Back from the drinking sessionconference, with many good thoughts.

One in particular is due to the talk by Aiden Lyons at ANU on probability and evolution - after more than two decades trying to figure it out, I had to wait for a grad student to put it all neatly into perspective. His argument that there are at least three if not four senses or interpretations of probability and chance in evolution that - apart from anything else - prevents fitness being tautological, raises many more questions, but that is the nature of good papers.

Another, in no particular succession, is whether we need to start a discipline of Unapologetics to counter really bad theological justifications of religion.

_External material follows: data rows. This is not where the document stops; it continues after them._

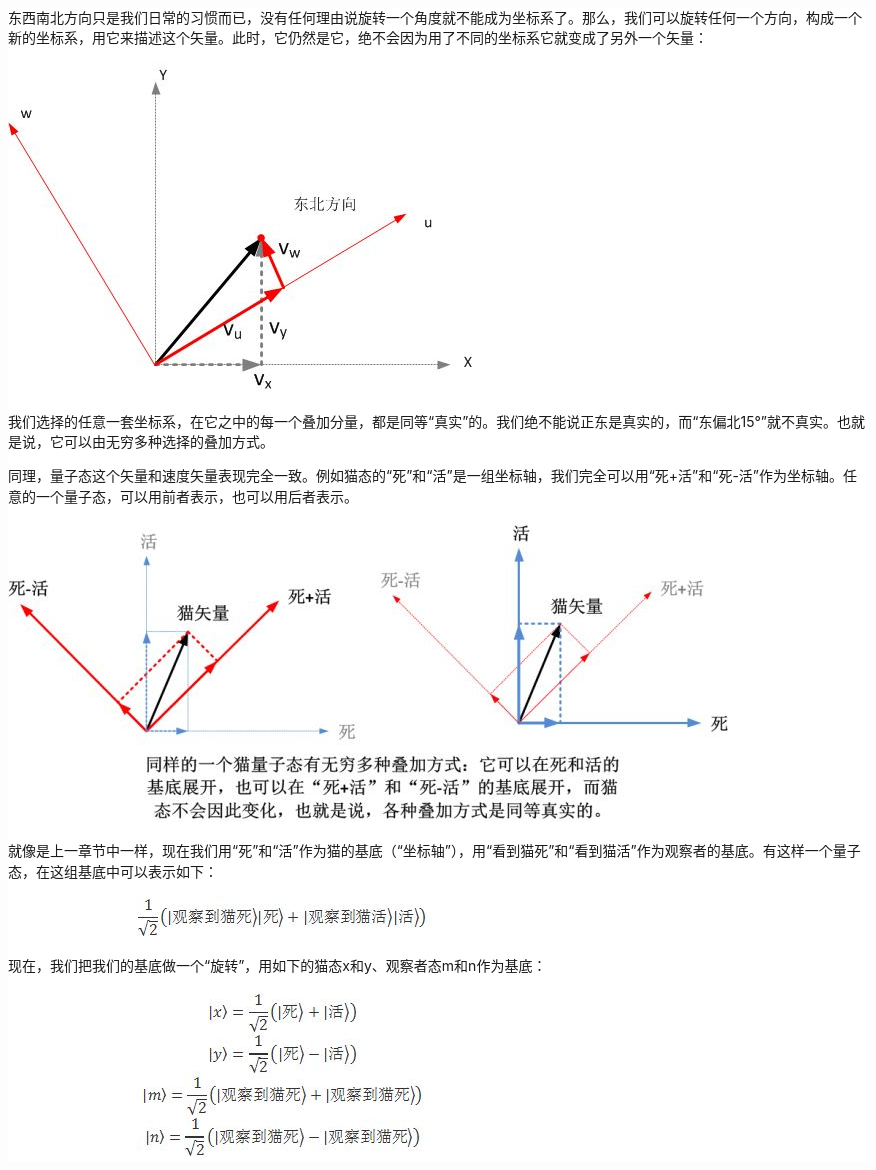 东西南北方向只是我们日常的习惯而已，没有任何理由说旋转一个角度就不能成为坐标系了。那么，我们可以旋转任何一个方向，构成一个新的坐标系，用它来描述这个矢量。此时，它仍然是它，绝不会因为用了不同的坐标系它就变成了另外一个矢量：

![img](_pics/v2-54f8a31bce52414a8891106b3e33cfc3_hd.jpg)

我们选择的任意一套坐标系，在它之中的每一个叠加分量，都是同等“真实”的。我们绝不能说正东是真实的，而“东偏北15°”就不真实。也就是说，它可以由无穷多种选择的叠加方式。

同理，量子态这个矢量和速度矢量表现完全一致。例如猫态的“死”和“活”是一组坐标轴，我们完全可以用“死+活”和“死-活”作为坐标轴。任意的一个量子态，可以用前者表示，也可以用后者表示。

![img](_pics/v2-5178ba3537f498b02bf47dc5c5bfb472_hd.jpg)



就像是上一章节中一样，现在我们用“死”和“活”作为猫的基底（“坐标轴”），用“看到猫死”和“看到猫活”作为观察者的基底。有这样一个量子态，在这组基底中可以表示如下：

![img](_pics/v2-873f5ac657743724d11957239adcdc49_hd.jpg)

现在，我们把我们的基底做一个“旋转”，用如下的猫态x和y、观察者态m和n作为基底：

![img](_pics/v2-c1222d97fb29e9a8f54ee4ec18a0fba2_hd.jpg)
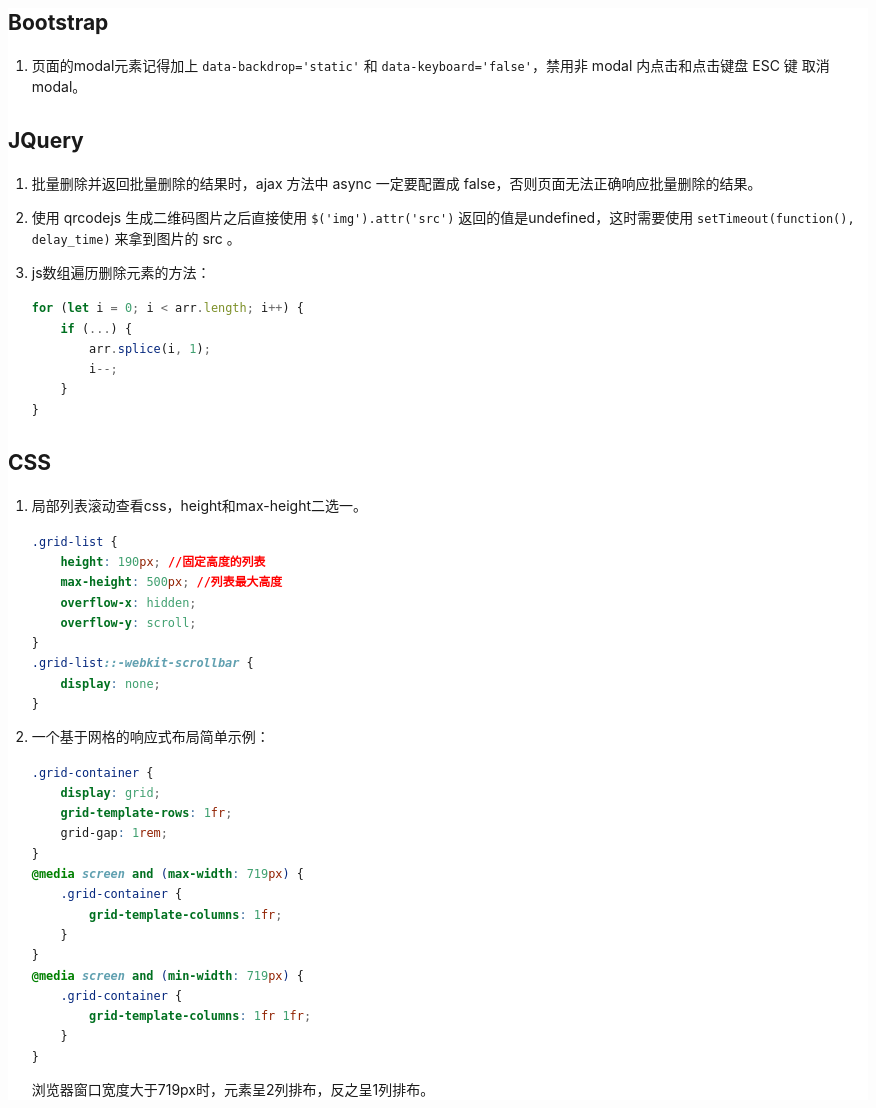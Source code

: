 ## Bootstrap

1. 页面的modal元素记得加上 `data-backdrop='static'` 和 `data-keyboard='false'`，禁用非 modal 内点击和点击键盘 ESC 键 取消 modal。

## JQuery

1. 批量删除并返回批量删除的结果时，ajax 方法中 async 一定要配置成 false，否则页面无法正确响应批量删除的结果。

2. 使用 qrcodejs 生成二维码图片之后直接使用 `$('img').attr('src')` 返回的值是undefined，这时需要使用 `setTimeout(function(), delay_time)` 来拿到图片的 src 。

3. js数组遍历删除元素的方法：
    ```javascript
    for (let i = 0; i < arr.length; i++) {
        if (...) {
            arr.splice(i, 1);
            i--;
        }
    }
    ```

## CSS

1. 局部列表滚动查看css，height和max-height二选一。
    ```css
    .grid-list {
        height: 190px; //固定高度的列表
        max-height: 500px; //列表最大高度
        overflow-x: hidden;
        overflow-y: scroll;
    }
    .grid-list::-webkit-scrollbar {
        display: none;
    }
    ```

2. 一个基于网格的响应式布局简单示例：
    ```css
    .grid-container {
        display: grid;
        grid-template-rows: 1fr;
        grid-gap: 1rem;
    }
    @media screen and (max-width: 719px) {
        .grid-container {
            grid-template-columns: 1fr;
        }
    }
    @media screen and (min-width: 719px) {
        .grid-container {
            grid-template-columns: 1fr 1fr;
        }
    }
    ```
    浏览器窗口宽度大于719px时，元素呈2列排布，反之呈1列排布。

I am also led by several papers, one by Peter Godfrey-Smith and another by Paul Griffiths and his collaborators Ed Machery and Stefan Linquist, both on the nature of innateness as a concept, and Paul's paper also on a concept - of homology - to wonder if there may be the beginnings of a historical critical methodology for constructing the likely speciality-specific deviations of terms like this from "folk belief", via the use of X-phi (experimental philosophy), developed initially by Stephen Stich. If we know pretty much what the naive folk concept is, then we have a good reason to think we can work out what semantic variables have been changed in the refiguring of a concept in a given discipline. Of course, there are complications - common sense is common only in the sense that it is what the wider culture receives from experts. So the current received meaning may already have been modified by the sciences (as in the concept of "species"). Food for thought.

More as it occurs to me.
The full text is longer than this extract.